[Available records]
---+---
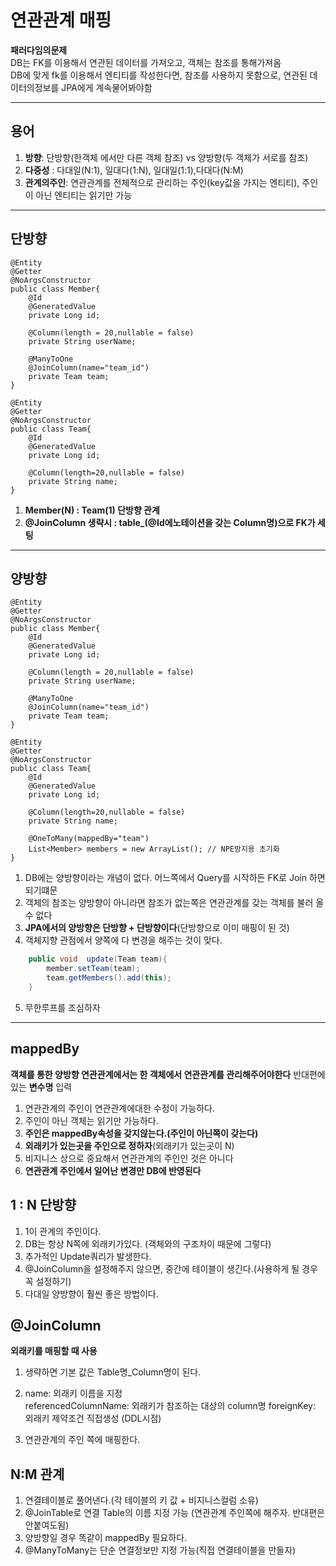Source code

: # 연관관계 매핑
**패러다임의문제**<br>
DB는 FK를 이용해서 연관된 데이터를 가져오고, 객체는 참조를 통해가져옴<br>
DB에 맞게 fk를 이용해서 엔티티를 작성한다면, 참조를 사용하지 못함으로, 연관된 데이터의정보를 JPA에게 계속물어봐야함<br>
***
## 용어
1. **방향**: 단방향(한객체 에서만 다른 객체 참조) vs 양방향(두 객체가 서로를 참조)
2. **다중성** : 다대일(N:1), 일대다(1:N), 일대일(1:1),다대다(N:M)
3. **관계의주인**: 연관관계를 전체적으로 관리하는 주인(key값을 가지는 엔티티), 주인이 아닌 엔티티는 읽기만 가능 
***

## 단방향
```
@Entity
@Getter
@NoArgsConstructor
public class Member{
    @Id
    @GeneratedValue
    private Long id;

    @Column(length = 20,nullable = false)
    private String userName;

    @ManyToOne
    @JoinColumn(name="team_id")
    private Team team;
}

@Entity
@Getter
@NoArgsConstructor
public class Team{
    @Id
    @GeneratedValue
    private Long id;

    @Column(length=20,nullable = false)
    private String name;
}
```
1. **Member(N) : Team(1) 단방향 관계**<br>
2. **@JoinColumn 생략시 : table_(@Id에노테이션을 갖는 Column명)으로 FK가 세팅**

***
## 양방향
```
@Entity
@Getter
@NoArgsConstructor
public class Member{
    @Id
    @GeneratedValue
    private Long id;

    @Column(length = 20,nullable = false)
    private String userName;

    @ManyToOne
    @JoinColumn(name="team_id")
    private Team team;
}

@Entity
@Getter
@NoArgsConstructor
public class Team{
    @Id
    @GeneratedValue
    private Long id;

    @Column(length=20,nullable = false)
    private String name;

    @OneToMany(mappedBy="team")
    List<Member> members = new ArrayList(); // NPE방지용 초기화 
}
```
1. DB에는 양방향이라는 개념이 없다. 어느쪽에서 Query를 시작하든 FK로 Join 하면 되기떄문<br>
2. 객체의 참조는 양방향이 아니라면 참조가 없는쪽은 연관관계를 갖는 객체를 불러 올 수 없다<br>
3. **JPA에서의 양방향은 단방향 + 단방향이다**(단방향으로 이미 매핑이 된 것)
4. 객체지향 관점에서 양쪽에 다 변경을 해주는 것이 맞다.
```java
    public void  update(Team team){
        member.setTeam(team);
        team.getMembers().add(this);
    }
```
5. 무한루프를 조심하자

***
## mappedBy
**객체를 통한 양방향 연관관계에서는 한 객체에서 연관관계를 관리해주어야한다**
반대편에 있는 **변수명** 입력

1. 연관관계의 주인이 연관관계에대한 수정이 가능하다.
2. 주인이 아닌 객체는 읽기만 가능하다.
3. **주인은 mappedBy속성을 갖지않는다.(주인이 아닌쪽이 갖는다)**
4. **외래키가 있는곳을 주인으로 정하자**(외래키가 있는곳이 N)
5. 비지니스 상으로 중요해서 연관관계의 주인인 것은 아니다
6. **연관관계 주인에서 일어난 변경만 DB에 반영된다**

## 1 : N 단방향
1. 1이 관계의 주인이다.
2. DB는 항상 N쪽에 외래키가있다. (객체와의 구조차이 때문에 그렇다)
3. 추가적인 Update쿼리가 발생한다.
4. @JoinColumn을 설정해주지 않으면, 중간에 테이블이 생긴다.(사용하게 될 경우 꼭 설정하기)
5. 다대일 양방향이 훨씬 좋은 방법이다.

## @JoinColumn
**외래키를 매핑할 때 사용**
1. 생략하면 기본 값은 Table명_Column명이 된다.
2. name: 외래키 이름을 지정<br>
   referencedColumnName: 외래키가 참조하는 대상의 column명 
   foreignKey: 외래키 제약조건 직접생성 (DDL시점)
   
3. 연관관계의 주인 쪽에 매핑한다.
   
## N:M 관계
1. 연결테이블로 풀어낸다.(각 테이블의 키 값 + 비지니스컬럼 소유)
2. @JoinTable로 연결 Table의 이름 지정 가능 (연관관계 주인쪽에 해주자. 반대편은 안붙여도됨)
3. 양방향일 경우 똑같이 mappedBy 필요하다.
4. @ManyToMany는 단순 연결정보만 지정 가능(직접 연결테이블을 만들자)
---+---
[Your assignment] Look through the entries. Copy out each line with "가능하다" in it.

[Exercise solution]
1. 연관관계의 주인이 연관관계에대한 수정이 가능하다.
2. 주인이 아닌 객체는 읽기만 가능하다.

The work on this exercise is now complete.